If it is necessary to estimate the cost of capital, the exact amount depends on how much money Starbucks needs, the annual percentage rate (APR), and the period. If the corporation needs $10 million, it is possible to make estimations. The self-funding approach is appropriate in the long run because the corporation does not need to pay additional interest for using the money. Thus, the long-term cost of capital equals $1 million because APR is 0%.

However, the state of affairs is different when debt and equity financing are considered in the short run. On the one hand, the APR for debt financing is 4.6% (Board of Governors of the Federal Reserve System, 2022). Consequently, the cost of capital for the 3-year term is approximately $1,072,000. On the other hand, if the corporation needs to generate $1 million through equity funding, it should sell 13,115 shares because a single share price is $76.25 (CNBC, 2022). In a 3-year term, Starbucks will have to pay $17,703 of dividends since the corporation mentioned that its dividends were $0.45 per share (Starbucks, 2021). Thus, the cost of capital is estimated at $1,017,703. Graph 1 below demonstrates the comparison of these values for the three funding sources.

Cost of Capital for Self-Funding, Debt, and Equity Funding
Graph 1: Cost of Capital for Self-Funding, Debt, and Equity Funding


In conclusion, it is possible to rely on the available data to make a profit-and-loss statement for a 3-year period. According to Macrotrends (2022), the corporation’s gross profit was $15,321 million in 2017, $16,788 million in 2018, $17,981 million in 2019, $15,823 million in 2020, and $20,320 million in 2021, future forecast is possible. Thus, it is expected that the gross profits will keep rising, accounting for $21,000 million in 2022, $23,000 million in 2023, and $24,000 million in 2024. Furthermore, the corporation’s direct costs can be associated with the store operating expenses that are described in Starbucks’s annual report, stating that these costs are $11,930 million (Starbuck, 2021). Thus, all this information demonstrates that Starbucks can impress with good financial health.

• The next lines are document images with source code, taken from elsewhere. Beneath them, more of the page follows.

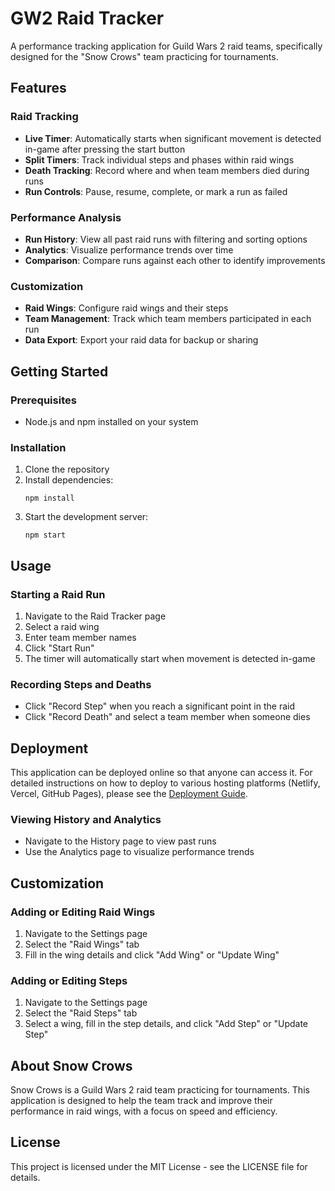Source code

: # GW2 Raid Tracker

A performance tracking application for Guild Wars 2 raid teams, specifically designed for the "Snow Crows" team practicing for tournaments.

## Features

### Raid Tracking
- **Live Timer**: Automatically starts when significant movement is detected in-game after pressing the start button
- **Split Timers**: Track individual steps and phases within raid wings
- **Death Tracking**: Record where and when team members died during runs
- **Run Controls**: Pause, resume, complete, or mark a run as failed

### Performance Analysis
- **Run History**: View all past raid runs with filtering and sorting options
- **Analytics**: Visualize performance trends over time
- **Comparison**: Compare runs against each other to identify improvements

### Customization
- **Raid Wings**: Configure raid wings and their steps
- **Team Management**: Track which team members participated in each run
- **Data Export**: Export your raid data for backup or sharing

## Getting Started

### Prerequisites
- Node.js and npm installed on your system

### Installation

1. Clone the repository
2. Install dependencies:
   ```
   npm install
   ```
3. Start the development server:
   ```
   npm start
   ```

## Usage

### Starting a Raid Run
1. Navigate to the Raid Tracker page
2. Select a raid wing
3. Enter team member names
4. Click "Start Run"
5. The timer will automatically start when movement is detected in-game

### Recording Steps and Deaths
- Click "Record Step" when you reach a significant point in the raid
- Click "Record Death" and select a team member when someone dies

## Deployment

This application can be deployed online so that anyone can access it. For detailed instructions on how to deploy to various hosting platforms (Netlify, Vercel, GitHub Pages), please see the [Deployment Guide](DEPLOYMENT.md).

### Viewing History and Analytics
- Navigate to the History page to view past runs
- Use the Analytics page to visualize performance trends

## Customization

### Adding or Editing Raid Wings
1. Navigate to the Settings page
2. Select the "Raid Wings" tab
3. Fill in the wing details and click "Add Wing" or "Update Wing"

### Adding or Editing Steps
1. Navigate to the Settings page
2. Select the "Raid Steps" tab
3. Select a wing, fill in the step details, and click "Add Step" or "Update Step"

## About Snow Crows

Snow Crows is a Guild Wars 2 raid team practicing for tournaments. This application is designed to help the team track and improve their performance in raid wings, with a focus on speed and efficiency.

## License

This project is licensed under the MIT License - see the LICENSE file for details.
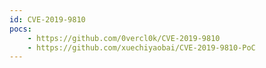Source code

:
 ```yaml
---
id: CVE-2019-9810
pocs:
    - https://github.com/0vercl0k/CVE-2019-9810
    - https://github.com/xuechiyaobai/CVE-2019-9810-PoC
---
```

Board of Governors of the Federal Reserve System. (2022). Consumer credit – G.19. Federal Reserve. Web.

CNBC. (2022). Starbucks Corp. Web.

Macrotrends. (2022). Starbucks financial statements 2009-2022 / SBUX. Web.

Starbucks. (2021). Fiscal 2021 annual report [PDF document]. Web.

Yacus, A. M., Esposito, S. E., & Yang, Y. (2019). The influence of funding approaches, growth expectations, and industry gender distribution on high‐growth women entrepreneurs. Journal of Small Business Management, 57(1), 59-80.

Yahoo.Finance. (n.d.). Starbucks Corporation (SBUX). Web.